Nach dem doch interessanten Rennen in Monaco, mit einem sicher nicht undbedingt erwarteteten Zieleinlauf (hat den eigentlich jemand getippt???, Dann aber gleich bei Holger melden damit er den Gewinn losschicken kann:
info@anglers-topshop.de ))) findet das nächste Rennen am 30.05. in Deutschland am Nürburgring statt.

Sechs Links- und acht Rechtskurven ergeben einen abwechslungsreichen Kurs für die Fahrer.
Die Streckenführung biuetet auch mehr "Action" als Hockenheim. 
Highlight dabei: Die Castrol-Schikane nach Start und Ziel.

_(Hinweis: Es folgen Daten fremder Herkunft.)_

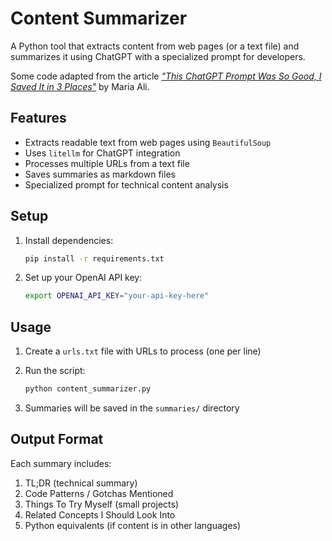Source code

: # Content Summarizer

A Python tool that extracts content from web pages (or a text file) and summarizes it using ChatGPT with a specialized prompt for developers.

Some code adapted from the article [*"This ChatGPT Prompt Was So Good, I Saved It in 3 Places"*](https://medium.com/gitconnected/this-chatgpt-prompt-was-so-good-i-saved-it-in-3-places-6910bf07f3d2) by Maria Ali.

## Features

- Extracts readable text from web pages using `BeautifulSoup`
- Uses `litellm` for ChatGPT integration
- Processes multiple URLs from a text file
- Saves summaries as markdown files
- Specialized prompt for technical content analysis

## Setup

1. Install dependencies:

   ```bash
   pip install -r requirements.txt
   ```

2. Set up your OpenAI API key:

   ```bash
   export OPENAI_API_KEY="your-api-key-here"
   ```

## Usage

1. Create a `urls.txt` file with URLs to process (one per line)
2. Run the script:

   ```bash
   python content_summarizer.py
   ```

3. Summaries will be saved in the `summaries/` directory

## Output Format

Each summary includes:

1. TL;DR (technical summary)
2. Code Patterns / Gotchas Mentioned
3. Things To Try Myself (small projects)
4. Related Concepts I Should Look Into
5. Python equivalents (if content is in other languages)

<br>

Durch dieses Nadelöhr, gleich nach dem Start passen eben nicht mehrere Autos auf einmal. 

*Und jetzt herzlich willkommen bei der 7. Runde, dem Grand Prix auf dem Nürburgring!!*


*Wir bedanken uns bei Holger nochmals herzlich für die Patenschaft beim Gewinnspiel:*
Zu unserem Gewinnspielpaten, Anglers TopShop 

Wieder sind die ersten drei Plätze gefragt.
Wie immer unter Ausschluss des Rechtsweges und zu folgenden Bedingungen:

Einfach im Thread Eure Tipps posten (jeder darf 2 Tipps abgegeben!!)
*Damit Holger die Preise auch los wird, darf nämlich jeder immer noch 2 Tipps abgeben.* 
Wer dann am Schluss recht hatte, einfach eine Mail mit Namen und Adresse, sowie einen Link auf die entsprechende Antwort im Thread an 
info@Anglers-TopShop.de 
schicken, dann wird schnellstmöglich der Preis losgeschickt.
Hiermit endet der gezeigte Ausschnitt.